ABOUT THE U.S. PAVILION

The United States Pavilion at the Venice Biennale, a building in the neo-classical style, opened on May 4, 1930.  Since 1986, The U.S. Pavilion has been owned by the Solomon R. Guggenheim Foundation and managed by the Peggy Guggenheim Collection in Venice, which works closely with the Department of State and exhibition curators to install and maintain all official U.S. exhibitions presented in the Pavilion.  Every two years, museum curators from across the U.S. detail their visions for the U.S. Pavilion in proposals that are reviewed by the NEA Federal Advisory Committee on International Exhibitions (FACIE), a group comprising curators, museum directors, and artists who then submit their recommendations to the U.S. Department of State’s Bureau of Educational and Cultural Affairs.  Past exhibitions can be viewed on the Peggy Guggenheim Collection website.

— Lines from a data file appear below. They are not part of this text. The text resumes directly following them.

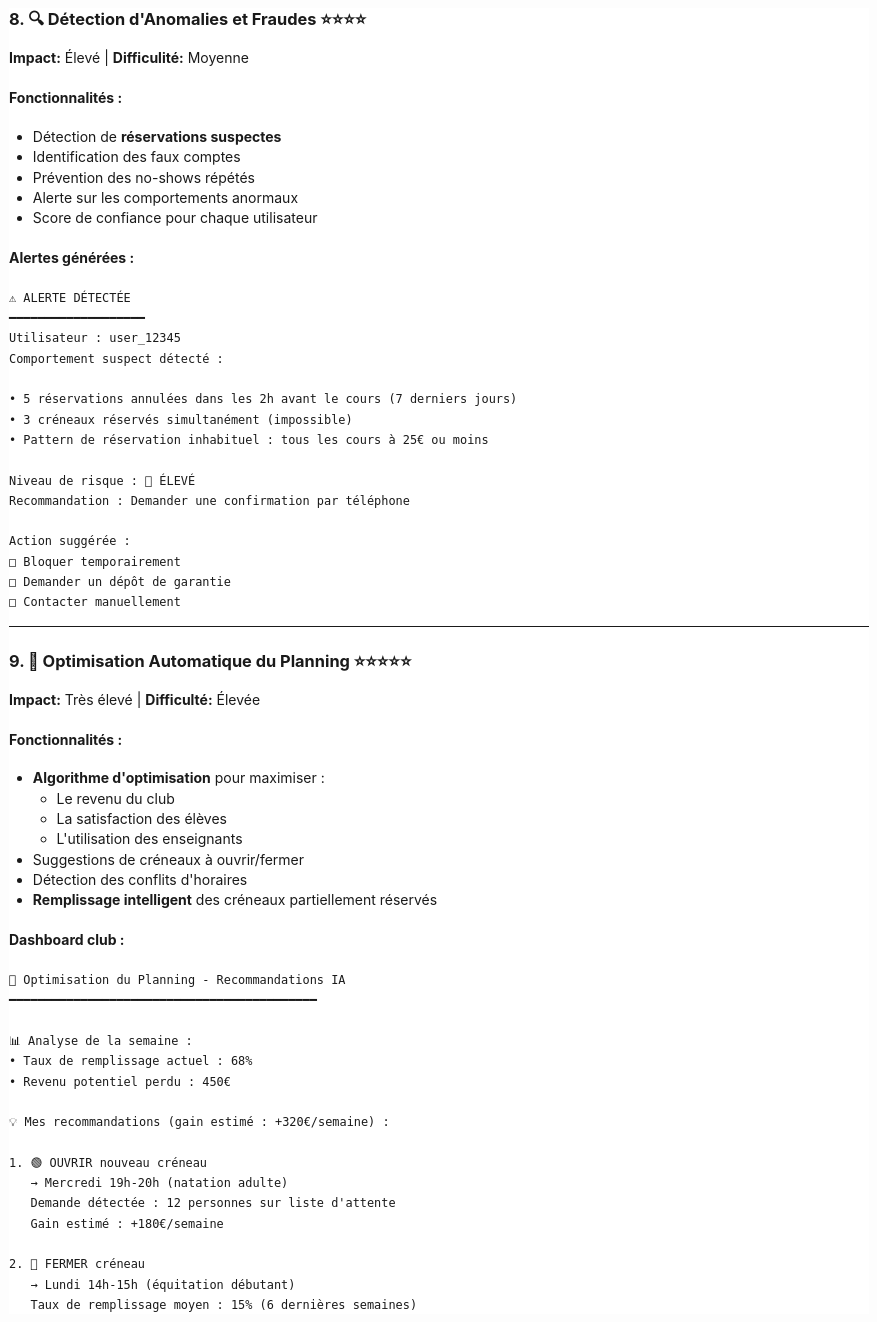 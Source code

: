 
### 8. 🔍 **Détection d'Anomalies et Fraudes** ⭐⭐⭐⭐
**Impact:** Élevé | **Difficulité:** Moyenne

#### Fonctionnalités :
- Détection de **réservations suspectes**
- Identification des faux comptes
- Prévention des no-shows répétés
- Alerte sur les comportements anormaux
- Score de confiance pour chaque utilisateur

#### Alertes générées :
```
⚠️ ALERTE DÉTECTÉE
━━━━━━━━━━━━━━━━━━━
Utilisateur : user_12345
Comportement suspect détecté :

• 5 réservations annulées dans les 2h avant le cours (7 derniers jours)
• 3 créneaux réservés simultanément (impossible)
• Pattern de réservation inhabituel : tous les cours à 25€ ou moins

Niveau de risque : 🔴 ÉLEVÉ
Recommandation : Demander une confirmation par téléphone

Action suggérée : 
□ Bloquer temporairement
□ Demander un dépôt de garantie
□ Contacter manuellement
```

---

### 9. 📆 **Optimisation Automatique du Planning** ⭐⭐⭐⭐⭐
**Impact:** Très élevé | **Difficulté:** Élevée

#### Fonctionnalités :
- **Algorithme d'optimisation** pour maximiser :
  - Le revenu du club
  - La satisfaction des élèves
  - L'utilisation des enseignants
- Suggestions de créneaux à ouvrir/fermer
- Détection des conflits d'horaires
- **Remplissage intelligent** des créneaux partiellement réservés

#### Dashboard club :
```
🎯 Optimisation du Planning - Recommandations IA
━━━━━━━━━━━━━━━━━━━━━━━━━━━━━━━━━━━━━━━━━━━

📊 Analyse de la semaine :
• Taux de remplissage actuel : 68%
• Revenu potentiel perdu : 450€

💡 Mes recommandations (gain estimé : +320€/semaine) :

1. 🟢 OUVRIR nouveau créneau
   → Mercredi 19h-20h (natation adulte)
   Demande détectée : 12 personnes sur liste d'attente
   Gain estimé : +180€/semaine

2. 🔴 FERMER créneau
   → Lundi 14h-15h (équitation débutant)
   Taux de remplissage moyen : 15% (6 dernières semaines)
```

ABOUT MIT AT LA BIENNALE DI VENEZIA

Joan Jonas’ exhibition at the U.S. Pavilion in 2015 will be the third Venice Biennale project the MIT List Visual Arts Center has presented, preceded by Fred Wilson: Speak of Me as I Am (2003) (commissioner Kathleen Goncharov) and Ann Hamilton: Myein (1999) (commissioners Katy Kline and Helaine Posner).  In addition, MIT alumna Jennifer Allorarepresented the United States in 2011 in Jennifer Allora & Guillermo Calzadilla: Gloria, organized by the Indianapolis Museum of Art.